Rue d’Orchampt : de l’autre côté d’ici

Au CENTQUATRE à Paris, d’étranges présences nous accueillent au sein de Rue d’Orchampt, une expérience immersive théâtrale et magique du Groupe ZUR (Zone Utopiquement Reconstituée). Dans cet espace aux secrets partagés, le public déambule à sa guise dans un univers peuplé d’hologrammes, de jeux de miroirs et de dédoublements. Hybride et poétique, ce micro-monde rassemble et ravit celles et ceux qui osent s’y aventurer.

Passage secret

La rue d’Orchampt, au nom singulier, semble enveloppée d’un certain mystère. Cette petite rue parisienne du 18e arrondissement, nichée dans les hauteurs de Montmartre, a vu séjourner, entre autres, Louis-Ferdinand Céline, Paul Newman et Céline Dion. Mais aussi Monsieur Dutilleul, le héros de la nouvelle de Marcel Aymé Le Passe-Muraille. Ce discret fonctionnaire, habitant du 75 bis de la Rue d’Orchampt découvre un matin qu’il possède un don épatant : celui de « passer à travers les murs sans en être incommodé ».
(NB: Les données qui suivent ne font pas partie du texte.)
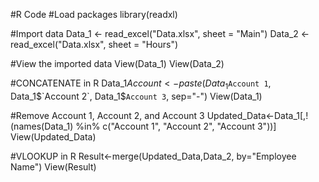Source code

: #R Code
#Load packages
library(readxl)

#Import data
Data_1 <- read_excel("Data.xlsx", sheet = "Main")
Data_2 <- read_excel("Data.xlsx", sheet = "Hours")

#View the imported data
View(Data_1)
View(Data_2)

#CONCATENATE in R
Data_1$Account<-paste(Data_1$`Account 1`, Data_1$`Account 2`, Data_1$`Account 3`, sep="-")
View(Data_1)

#Remove Account 1, Account 2, and Account 3
Updated_Data<-Data_1[,!(names(Data_1) %in% c("Account 1", "Account 2", "Account 3"))]
View(Updated_Data)

#VLOOKUP in R
Result<-merge(Updated_Data,Data_2, by="Employee Name")
View(Result)
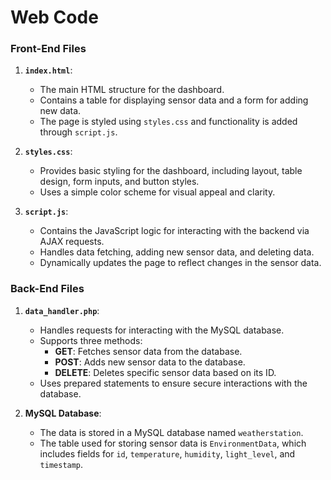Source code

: # Web Code

### Front-End Files

1. **`index.html`**:
   - The main HTML structure for the dashboard.
   - Contains a table for displaying sensor data and a form for adding new data.
   - The page is styled using `styles.css` and functionality is added through `script.js`.

2. **`styles.css`**:
   - Provides basic styling for the dashboard, including layout, table design, form inputs, and button styles.
   - Uses a simple color scheme for visual appeal and clarity.

3. **`script.js`**:
   - Contains the JavaScript logic for interacting with the backend via AJAX requests.
   - Handles data fetching, adding new sensor data, and deleting data.
   - Dynamically updates the page to reflect changes in the sensor data.

### Back-End Files

1. **`data_handler.php`**:
   - Handles requests for interacting with the MySQL database.
   - Supports three methods:
     - **GET**: Fetches sensor data from the database.
     - **POST**: Adds new sensor data to the database.
     - **DELETE**: Deletes specific sensor data based on its ID.
   - Uses prepared statements to ensure secure interactions with the database.

2. **MySQL Database**:
   - The data is stored in a MySQL database named `weatherstation`.
   - The table used for storing sensor data is `EnvironmentData`, which includes fields for `id`, `temperature`, `humidity`, `light_level`, and `timestamp`.



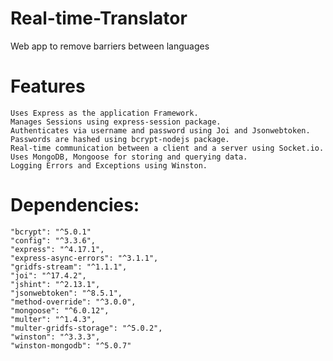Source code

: # Real-time-Translator
 Web app to remove barriers between languages

# Features

	Uses Express as the application Framework.
	Manages Sessions using express-session package.
	Authenticates via username and password using Joi and Jsonwebtoken.
	Passwords are hashed using bcrypt-nodejs package.
	Real-time communication between a client and a server using Socket.io.
	Uses MongoDB, Mongoose for storing and querying data.
	Logging Errors and Exceptions using Winston.


# Dependencies:

    "bcrypt": "^5.0.1"
    "config": "^3.3.6",
    "express": "^4.17.1",
    "express-async-errors": "^3.1.1",
    "gridfs-stream": "^1.1.1",
    "joi": "^17.4.2",
    "jshint": "^2.13.1",
    "jsonwebtoken": "^8.5.1",
    "method-override": "^3.0.0",
    "mongoose": "^6.0.12",
    "multer": "^1.4.3",
    "multer-gridfs-storage": "^5.0.2",
    "winston": "^3.3.3",
    "winston-mongodb": "^5.0.7"
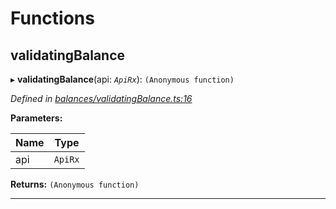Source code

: 

# Functions

<a id="validatingbalance"></a>

##  validatingBalance

▸ **validatingBalance**(api: *`ApiRx`*): `(Anonymous function)`

*Defined in [balances/validatingBalance.ts:16](https://github.com/polkadot-js/api/blob/ed1ad05/packages/api-derive/src/balances/validatingBalance.ts#L16)*

**Parameters:**

| Name | Type |
| ------ | ------ |
| api | `ApiRx` |

**Returns:** `(Anonymous function)`

___

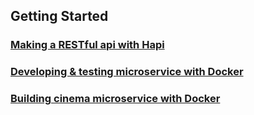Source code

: ## Getting Started

### [Making a RESTful api with Hapi](https://scotch.io/tutorials/making-a-restful-api-with-hapi-js)

### [Developing & testing microservice with Docker](http://mherman.org/blog/2017/04/18/developing-and-testing-microservices-with-docker/)

### [Building cinema microservice with Docker](https://medium.com/@cramirez92/build-a-nodejs-cinema-microservice-and-deploying-it-with-docker-part-1-7e28e25bfa8b)
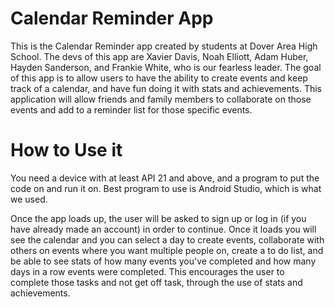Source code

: # Calendar Reminder App
This is the Calendar Reminder app created by students at Dover Area High School. The devs of this app are Xavier Davis, Noah Elliott, Adam Huber, Hayden Sanderson, and Frankie White, who is our fearless leader. The goal of this app is to allow users to have the ability to create events and keep track of a calendar, and have fun doing it with stats and achievements. This application will allow friends and family members to collaborate on those events and add to a reminder list for those specific events.
# How to Use it
You need a device with at least API 21 and above, and a program to put the code on and run it on. Best program to use is Android Studio, which is what we used. 

Once the app loads up, the user will be asked to sign up or log in (if you have already made an account) in order to continue. Once it loads you will see the calendar and you can select a day to create events, collaborate with others on events where you want multiple people on, create a to do list, and be able to see stats of how many events you've completed and how many days in a row events were completed. This encourages the user to complete those tasks and not get off task, through the use of stats and achievements. 
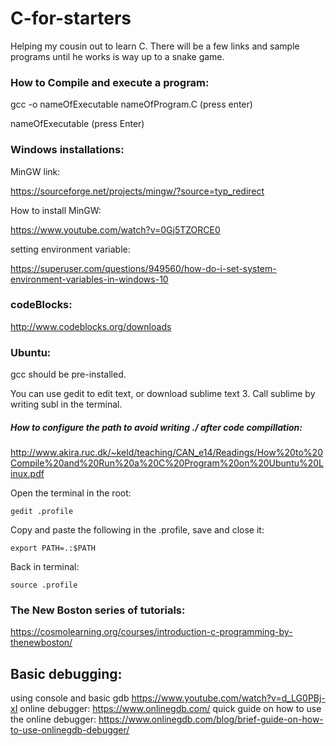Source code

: # C-for-starters
Helping my cousin out to learn C. There will be a few links and sample programs until he works is way up to a snake game.

### How to Compile and execute a program: 

gcc -o nameOfExecutable nameOfProgram.C (press enter)

nameOfExecutable (press Enter)


### Windows installations:

MinGW link: 
  
  https://sourceforge.net/projects/mingw/?source=typ_redirect

How to install MinGW: 
  
  https://www.youtube.com/watch?v=0Gj5TZORCE0

setting environment variable: 
  
  https://superuser.com/questions/949560/how-do-i-set-system-environment-variables-in-windows-10



### codeBlocks:


http://www.codeblocks.org/downloads



### Ubuntu:

gcc should be pre-installed.

You can use gedit to edit text, or download sublime text 3. Call sublime by writing subl in the terminal.

##### How to configure the path to avoid writing ./ after code compillation:


http://www.akira.ruc.dk/~keld/teaching/CAN_e14/Readings/How%20to%20Compile%20and%20Run%20a%20C%20Program%20on%20Ubuntu%20Linux.pdf


Open the terminal in the root:

    gedit .profile


Copy and paste the following in the .profile, save and close it:

    export PATH=.:$PATH


Back in terminal:

    source .profile



### The New Boston series of tutorials:


https://cosmolearning.org/courses/introduction-c-programming-by-thenewboston/



## Basic debugging:

using console and basic gdb https://www.youtube.com/watch?v=d_LG0PBj-xI
online debugger: https://www.onlinegdb.com/
quick guide on how to use the online debugger: https://www.onlinegdb.com/blog/brief-guide-on-how-to-use-onlinegdb-debugger/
Hommage rendu et défi relevé par le collectif pluridisciplinaire Groupe ZUR, qui reconstitue un appartement aux cloisons magiques et ébréchées. Nous y devenons, nous aussi, passe-murailles : des fenêtres mènent vers l’ailleurs, nous entrons dans un tableau, nos reflets nous précèdent…
Par une série de dispositifs ingénieux, d’instructions chuchotées et d’évasions autonomes, nous voilà projetés au coeur d’un espace imaginaire et normalement inaccessible, entre le champ et le hors-champ.

Le dessous des images

© Jef Rabillon

Dans ce dispositif en deux parties, le public déambule d’abord dans un espace onirique parsemé de présences volatiles : un oiseau de fumée se libère de sa cage, l’ombre d’une araignée court sur un mur, une danseuse s’anime entre des grains de sable, un promeneur échappe aux coups de pinceaux d’un peintre… Le temps de quelques secondes, on saisit au vol ces micro scènes de vie, dont l’origine et l’activation nous semblent encore bien mystérieuses.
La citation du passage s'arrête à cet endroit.